Task description:
From the entries below, reproduce exactly the line containing "Yksinkertaistaen konfliktit syntyvät", the line containing "Kävelyn pitäisi olla", and every line in between, with nothing added.

Provided records:

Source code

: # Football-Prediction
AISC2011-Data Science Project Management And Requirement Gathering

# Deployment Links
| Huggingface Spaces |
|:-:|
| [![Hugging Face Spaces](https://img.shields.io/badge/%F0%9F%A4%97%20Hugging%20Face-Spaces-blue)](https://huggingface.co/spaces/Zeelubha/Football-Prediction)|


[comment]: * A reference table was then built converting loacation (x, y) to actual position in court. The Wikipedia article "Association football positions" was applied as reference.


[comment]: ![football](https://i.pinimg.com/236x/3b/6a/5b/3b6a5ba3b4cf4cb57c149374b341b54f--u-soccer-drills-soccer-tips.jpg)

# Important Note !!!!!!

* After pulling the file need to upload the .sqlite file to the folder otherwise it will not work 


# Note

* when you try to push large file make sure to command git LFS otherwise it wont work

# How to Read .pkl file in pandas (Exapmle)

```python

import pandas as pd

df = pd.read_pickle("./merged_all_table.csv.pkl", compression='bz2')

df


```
---
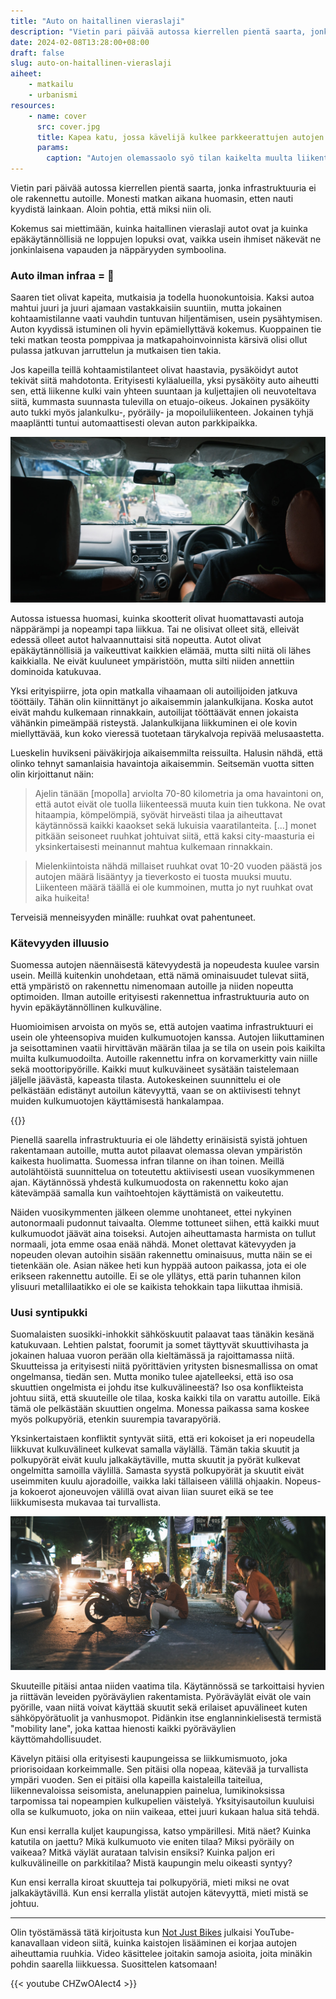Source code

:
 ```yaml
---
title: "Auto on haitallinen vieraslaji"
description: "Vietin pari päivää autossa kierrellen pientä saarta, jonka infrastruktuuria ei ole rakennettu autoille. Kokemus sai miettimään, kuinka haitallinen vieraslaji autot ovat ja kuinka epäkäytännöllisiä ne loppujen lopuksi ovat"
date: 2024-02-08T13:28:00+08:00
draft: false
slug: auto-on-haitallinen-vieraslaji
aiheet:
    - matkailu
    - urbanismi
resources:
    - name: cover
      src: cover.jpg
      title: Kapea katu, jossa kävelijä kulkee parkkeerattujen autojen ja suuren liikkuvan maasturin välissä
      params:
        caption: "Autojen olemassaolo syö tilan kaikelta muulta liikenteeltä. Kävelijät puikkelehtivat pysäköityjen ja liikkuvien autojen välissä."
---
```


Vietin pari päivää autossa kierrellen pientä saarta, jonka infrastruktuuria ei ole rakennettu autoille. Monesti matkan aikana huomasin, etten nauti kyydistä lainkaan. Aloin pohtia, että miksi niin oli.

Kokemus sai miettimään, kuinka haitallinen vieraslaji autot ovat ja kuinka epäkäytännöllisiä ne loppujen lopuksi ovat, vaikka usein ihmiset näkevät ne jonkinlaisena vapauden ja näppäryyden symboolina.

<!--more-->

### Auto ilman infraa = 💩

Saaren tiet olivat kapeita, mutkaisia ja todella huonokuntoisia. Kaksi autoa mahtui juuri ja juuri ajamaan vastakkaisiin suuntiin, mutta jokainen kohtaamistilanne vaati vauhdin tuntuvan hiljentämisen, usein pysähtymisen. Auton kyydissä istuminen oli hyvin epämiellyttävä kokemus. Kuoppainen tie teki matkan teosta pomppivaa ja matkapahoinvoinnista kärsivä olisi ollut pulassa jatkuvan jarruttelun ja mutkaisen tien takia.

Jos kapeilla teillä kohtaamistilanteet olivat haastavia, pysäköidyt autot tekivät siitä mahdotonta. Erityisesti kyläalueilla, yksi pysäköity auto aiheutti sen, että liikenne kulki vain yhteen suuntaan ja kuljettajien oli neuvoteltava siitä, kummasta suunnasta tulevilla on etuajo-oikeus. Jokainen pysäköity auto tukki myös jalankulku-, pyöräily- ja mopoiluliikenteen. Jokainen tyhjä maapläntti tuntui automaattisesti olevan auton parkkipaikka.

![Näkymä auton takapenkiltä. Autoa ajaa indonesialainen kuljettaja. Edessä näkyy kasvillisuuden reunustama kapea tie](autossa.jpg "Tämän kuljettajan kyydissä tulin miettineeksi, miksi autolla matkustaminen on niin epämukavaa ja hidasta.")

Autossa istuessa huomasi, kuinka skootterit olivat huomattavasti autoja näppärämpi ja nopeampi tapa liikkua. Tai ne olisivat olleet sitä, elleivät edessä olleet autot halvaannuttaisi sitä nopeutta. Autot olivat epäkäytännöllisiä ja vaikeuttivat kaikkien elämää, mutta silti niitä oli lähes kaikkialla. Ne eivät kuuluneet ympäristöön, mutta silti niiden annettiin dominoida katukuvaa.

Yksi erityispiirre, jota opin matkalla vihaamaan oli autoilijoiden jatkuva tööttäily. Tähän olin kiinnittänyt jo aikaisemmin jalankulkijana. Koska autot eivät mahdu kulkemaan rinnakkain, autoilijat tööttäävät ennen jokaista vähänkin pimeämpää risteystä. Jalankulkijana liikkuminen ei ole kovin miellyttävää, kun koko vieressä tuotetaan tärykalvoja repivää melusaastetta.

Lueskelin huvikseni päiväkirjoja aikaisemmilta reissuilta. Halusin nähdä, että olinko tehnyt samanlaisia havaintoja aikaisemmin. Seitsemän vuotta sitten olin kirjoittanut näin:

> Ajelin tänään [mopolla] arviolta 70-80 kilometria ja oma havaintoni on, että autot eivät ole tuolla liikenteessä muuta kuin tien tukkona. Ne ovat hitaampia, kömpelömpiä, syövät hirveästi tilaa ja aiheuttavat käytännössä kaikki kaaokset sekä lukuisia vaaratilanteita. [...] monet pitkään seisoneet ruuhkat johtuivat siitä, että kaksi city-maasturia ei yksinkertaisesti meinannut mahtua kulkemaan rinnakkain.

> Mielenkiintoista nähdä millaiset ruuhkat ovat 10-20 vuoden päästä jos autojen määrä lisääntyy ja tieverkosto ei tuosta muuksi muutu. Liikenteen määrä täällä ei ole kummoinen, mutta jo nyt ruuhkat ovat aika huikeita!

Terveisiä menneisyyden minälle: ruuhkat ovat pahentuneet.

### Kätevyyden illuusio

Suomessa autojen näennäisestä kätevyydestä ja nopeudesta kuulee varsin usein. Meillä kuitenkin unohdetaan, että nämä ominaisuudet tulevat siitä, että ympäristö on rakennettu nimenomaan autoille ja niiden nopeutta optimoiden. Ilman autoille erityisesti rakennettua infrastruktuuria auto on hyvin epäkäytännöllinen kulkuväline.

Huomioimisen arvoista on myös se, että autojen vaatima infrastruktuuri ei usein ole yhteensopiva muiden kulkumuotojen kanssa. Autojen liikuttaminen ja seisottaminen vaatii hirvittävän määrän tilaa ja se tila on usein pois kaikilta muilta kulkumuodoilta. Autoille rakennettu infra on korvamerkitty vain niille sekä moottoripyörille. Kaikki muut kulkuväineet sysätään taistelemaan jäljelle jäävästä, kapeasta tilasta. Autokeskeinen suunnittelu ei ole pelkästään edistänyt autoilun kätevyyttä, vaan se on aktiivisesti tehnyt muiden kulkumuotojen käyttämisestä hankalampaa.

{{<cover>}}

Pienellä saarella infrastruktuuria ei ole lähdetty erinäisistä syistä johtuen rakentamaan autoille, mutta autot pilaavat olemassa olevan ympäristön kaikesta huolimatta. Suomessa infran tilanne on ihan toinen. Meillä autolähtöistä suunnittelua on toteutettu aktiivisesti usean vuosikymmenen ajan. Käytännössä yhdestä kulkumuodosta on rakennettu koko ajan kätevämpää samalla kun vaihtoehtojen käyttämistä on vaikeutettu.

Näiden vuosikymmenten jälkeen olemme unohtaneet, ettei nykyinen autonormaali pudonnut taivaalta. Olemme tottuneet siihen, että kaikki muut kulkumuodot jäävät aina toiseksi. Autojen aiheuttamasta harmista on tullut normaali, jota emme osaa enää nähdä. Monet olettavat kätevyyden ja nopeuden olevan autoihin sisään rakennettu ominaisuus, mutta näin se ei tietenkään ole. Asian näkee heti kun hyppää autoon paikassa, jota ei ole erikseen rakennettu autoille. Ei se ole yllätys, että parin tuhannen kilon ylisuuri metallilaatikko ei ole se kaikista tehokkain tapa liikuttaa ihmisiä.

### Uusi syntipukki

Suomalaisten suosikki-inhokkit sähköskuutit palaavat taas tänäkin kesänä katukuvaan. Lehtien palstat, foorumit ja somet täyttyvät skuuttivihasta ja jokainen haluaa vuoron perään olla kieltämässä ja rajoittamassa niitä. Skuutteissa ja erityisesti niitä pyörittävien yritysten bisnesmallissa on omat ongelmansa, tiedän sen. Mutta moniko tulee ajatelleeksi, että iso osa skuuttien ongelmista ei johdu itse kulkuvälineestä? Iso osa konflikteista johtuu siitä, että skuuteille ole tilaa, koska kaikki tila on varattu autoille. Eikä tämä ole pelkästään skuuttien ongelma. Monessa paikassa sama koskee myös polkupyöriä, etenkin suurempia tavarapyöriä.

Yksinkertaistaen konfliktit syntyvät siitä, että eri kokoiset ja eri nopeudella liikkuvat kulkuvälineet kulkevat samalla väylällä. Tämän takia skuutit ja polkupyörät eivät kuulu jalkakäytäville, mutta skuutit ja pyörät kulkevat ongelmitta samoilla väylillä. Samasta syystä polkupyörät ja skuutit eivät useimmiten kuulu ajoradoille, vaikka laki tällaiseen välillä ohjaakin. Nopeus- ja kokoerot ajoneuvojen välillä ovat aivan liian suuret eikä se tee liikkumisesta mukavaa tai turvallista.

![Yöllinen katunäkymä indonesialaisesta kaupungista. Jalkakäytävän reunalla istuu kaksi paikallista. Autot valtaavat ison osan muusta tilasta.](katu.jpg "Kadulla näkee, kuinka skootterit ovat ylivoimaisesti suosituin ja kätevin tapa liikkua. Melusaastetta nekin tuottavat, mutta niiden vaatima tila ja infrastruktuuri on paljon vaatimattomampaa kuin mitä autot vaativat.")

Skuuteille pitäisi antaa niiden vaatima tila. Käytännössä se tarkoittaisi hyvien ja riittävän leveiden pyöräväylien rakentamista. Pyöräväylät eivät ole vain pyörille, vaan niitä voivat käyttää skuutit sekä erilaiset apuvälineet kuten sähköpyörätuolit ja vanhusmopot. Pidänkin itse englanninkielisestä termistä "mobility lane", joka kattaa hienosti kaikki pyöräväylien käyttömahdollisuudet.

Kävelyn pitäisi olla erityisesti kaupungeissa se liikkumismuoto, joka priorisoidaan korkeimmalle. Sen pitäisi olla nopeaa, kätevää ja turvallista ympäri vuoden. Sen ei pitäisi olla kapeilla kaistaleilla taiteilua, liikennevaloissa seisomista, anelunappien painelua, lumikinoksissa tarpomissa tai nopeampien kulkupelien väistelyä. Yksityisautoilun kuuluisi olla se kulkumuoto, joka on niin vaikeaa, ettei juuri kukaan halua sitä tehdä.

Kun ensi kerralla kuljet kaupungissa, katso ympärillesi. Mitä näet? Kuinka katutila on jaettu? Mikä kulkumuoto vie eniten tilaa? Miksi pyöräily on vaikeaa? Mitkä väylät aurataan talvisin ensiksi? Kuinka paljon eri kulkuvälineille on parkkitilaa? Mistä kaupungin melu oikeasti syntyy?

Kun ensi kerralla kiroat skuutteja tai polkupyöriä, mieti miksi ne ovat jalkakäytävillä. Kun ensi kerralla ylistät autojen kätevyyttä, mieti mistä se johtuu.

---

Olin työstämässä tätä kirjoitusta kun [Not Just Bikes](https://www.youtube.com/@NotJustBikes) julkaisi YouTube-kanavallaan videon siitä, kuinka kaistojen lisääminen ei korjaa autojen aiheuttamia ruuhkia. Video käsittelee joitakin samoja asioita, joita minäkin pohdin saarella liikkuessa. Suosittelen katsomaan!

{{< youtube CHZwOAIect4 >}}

Response to the exercise:
Yksinkertaistaen konfliktit syntyvät siitä, että eri kokoiset ja eri nopeudella liikkuvat kulkuvälineet kulkevat samalla väylällä. Tämän takia skuutit ja polkupyörät eivät kuulu jalkakäytäville, mutta skuutit ja pyörät kulkevat ongelmitta samoilla väylillä. Samasta syystä polkupyörät ja skuutit eivät useimmiten kuulu ajoradoille, vaikka laki tällaiseen välillä ohjaakin. Nopeus- ja kokoerot ajoneuvojen välillä ovat aivan liian suuret eikä se tee liikkumisesta mukavaa tai turvallista.

![Yöllinen katunäkymä indonesialaisesta kaupungista. Jalkakäytävän reunalla istuu kaksi paikallista. Autot valtaavat ison osan muusta tilasta.](katu.jpg "Kadulla näkee, kuinka skootterit ovat ylivoimaisesti suosituin ja kätevin tapa liikkua. Melusaastetta nekin tuottavat, mutta niiden vaatima tila ja infrastruktuuri on paljon vaatimattomampaa kuin mitä autot vaativat.")

Skuuteille pitäisi antaa niiden vaatima tila. Käytännössä se tarkoittaisi hyvien ja riittävän leveiden pyöräväylien rakentamista. Pyöräväylät eivät ole vain pyörille, vaan niitä voivat käyttää skuutit sekä erilaiset apuvälineet kuten sähköpyörätuolit ja vanhusmopot. Pidänkin itse englanninkielisestä termistä "mobility lane", joka kattaa hienosti kaikki pyöräväylien käyttömahdollisuudet.

Kävelyn pitäisi olla erityisesti kaupungeissa se liikkumismuoto, joka priorisoidaan korkeimmalle. Sen pitäisi olla nopeaa, kätevää ja turvallista ympäri vuoden. Sen ei pitäisi olla kapeilla kaistaleilla taiteilua, liikennevaloissa seisomista, anelunappien painelua, lumikinoksissa tarpomissa tai nopeampien kulkupelien väistelyä. Yksityisautoilun kuuluisi olla se kulkumuoto, joka on niin vaikeaa, ettei juuri kukaan halua sitä tehdä.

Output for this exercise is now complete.